Ce qui est sûr, du coup, c’est qu’une société ne fonctionne « à la séduction » que pour autant qu’on y résiste aux fantasmagories du corps plein, rendu à sa naturalité, reconduit à sa vérité ou à sa liberté. Le contraire de la séduction c’est la « pornographie » – parce que la pornographie c’est l’évidence du corps. Le contraire de la séduction c’est la « libération sexuelle » – parce qu’il n’y a de libération sexuelle (on l’a bien vu après 68) que dans l’illusion d’un bon désir, enfoui dans les limbes d’un corps propre et qu’il suffirait de refaire surgir.

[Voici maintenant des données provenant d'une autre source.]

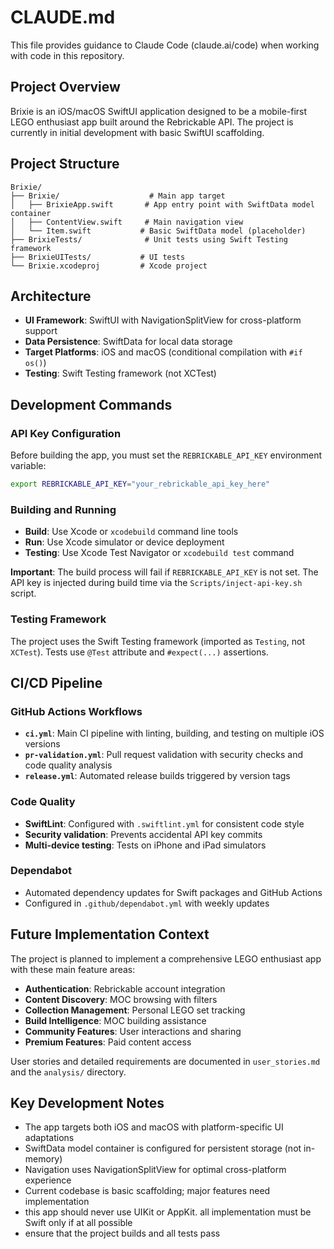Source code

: # CLAUDE.md

This file provides guidance to Claude Code (claude.ai/code) when working with code in this repository.

## Project Overview

Brixie is an iOS/macOS SwiftUI application designed to be a mobile-first LEGO enthusiast app built around the Rebrickable API. The project is currently in initial development with basic SwiftUI scaffolding.

## Project Structure

```
Brixie/
├── Brixie/                    # Main app target
│   ├── BrixieApp.swift       # App entry point with SwiftData model container
│   ├── ContentView.swift     # Main navigation view
│   └── Item.swift           # Basic SwiftData model (placeholder)
├── BrixieTests/              # Unit tests using Swift Testing framework
├── BrixieUITests/           # UI tests
└── Brixie.xcodeproj         # Xcode project
```

## Architecture

- **UI Framework**: SwiftUI with NavigationSplitView for cross-platform support
- **Data Persistence**: SwiftData for local data storage
- **Target Platforms**: iOS and macOS (conditional compilation with `#if os()`)
- **Testing**: Swift Testing framework (not XCTest)

## Development Commands

### API Key Configuration
Before building the app, you must set the `REBRICKABLE_API_KEY` environment variable:
```bash
export REBRICKABLE_API_KEY="your_rebrickable_api_key_here"
```

### Building and Running
- **Build**: Use Xcode or `xcodebuild` command line tools
- **Run**: Use Xcode simulator or device deployment
- **Testing**: Use Xcode Test Navigator or `xcodebuild test` command

**Important**: The build process will fail if `REBRICKABLE_API_KEY` is not set. The API key is injected during build time via the `Scripts/inject-api-key.sh` script.

### Testing Framework
The project uses the Swift Testing framework (imported as `Testing`, not `XCTest`). Tests use `@Test` attribute and `#expect(...)` assertions.

## CI/CD Pipeline

### GitHub Actions Workflows
- **`ci.yml`**: Main CI pipeline with linting, building, and testing on multiple iOS versions
- **`pr-validation.yml`**: Pull request validation with security checks and code quality analysis
- **`release.yml`**: Automated release builds triggered by version tags

### Code Quality
- **SwiftLint**: Configured with `.swiftlint.yml` for consistent code style
- **Security validation**: Prevents accidental API key commits
- **Multi-device testing**: Tests on iPhone and iPad simulators

### Dependabot
- Automated dependency updates for Swift packages and GitHub Actions
- Configured in `.github/dependabot.yml` with weekly updates

## Future Implementation Context

The project is planned to implement a comprehensive LEGO enthusiast app with these main feature areas:
- **Authentication**: Rebrickable account integration
- **Content Discovery**: MOC browsing with filters
- **Collection Management**: Personal LEGO set tracking
- **Build Intelligence**: MOC building assistance
- **Community Features**: User interactions and sharing
- **Premium Features**: Paid content access

User stories and detailed requirements are documented in `user_stories.md` and the `analysis/` directory.

## Key Development Notes

- The app targets both iOS and macOS with platform-specific UI adaptations
- SwiftData model container is configured for persistent storage (not in-memory)
- Navigation uses NavigationSplitView for optimal cross-platform experience
- Current codebase is basic scaffolding; major features need implementation
- this app should never use UIKit or AppKit. all implementation must be Swift only if at all possible
- ensure that the project builds and all tests pass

Le contraire de la séduction c’est, à la limite même, l’impératif de « jouissance » tel qu’on nous le ressasse dans les sociétés post-modernes – cet « impératif » ne va-t-il pas à rebours de ce désenchantement de la chair auquel vise le séducteur ? n’est-il pas dénégation de ce manque, de cette Loi autour de quoi s’ordonnent la ronde et les ruses du désir ? Non, là où il y a de la « Nature », il ne peut pas y avoir de séduction ; et il n’y a de séduction, à l’inverse, que fondée sur ce qu’on appellerait, dans la Bible et dans la tradition juive en général, un pari d’« anti-nature ».
C’est la raison pour laquelle, plus radicalement peut-être encore, la séduction n’a rien à voir avec le sexe en tant que tel. Non pas – et il s’en faut ! – que le séducteur y soit indifférent. Ni qu’il faille donner crédit à la thèse, en honneur il y a quinze ou vingt ans, selon laquelle le « donjuanisme » procéderait d’un déficit obscur dans les régions les plus inavouées du Désir. Mais je crois que la séduction est, tout simplement, « impertinente quant au sexe » ; que ce n’est pas à cette aune-là que se mesurent ses intensités ; et que chaque fois que l’on érige le sexe en valeur suprême, en sanction ultime, en instance autonome, c’est elle, la séduction, que l’on liquide. Le séducteur n’est pas un ange. Ce n’est pas tout à fait un saint. Mais il est vrai qu’il partage avec les mystiques la même troublante et capiteuse « jouissance » du signifiant. La chair, comme l’intendance, suit.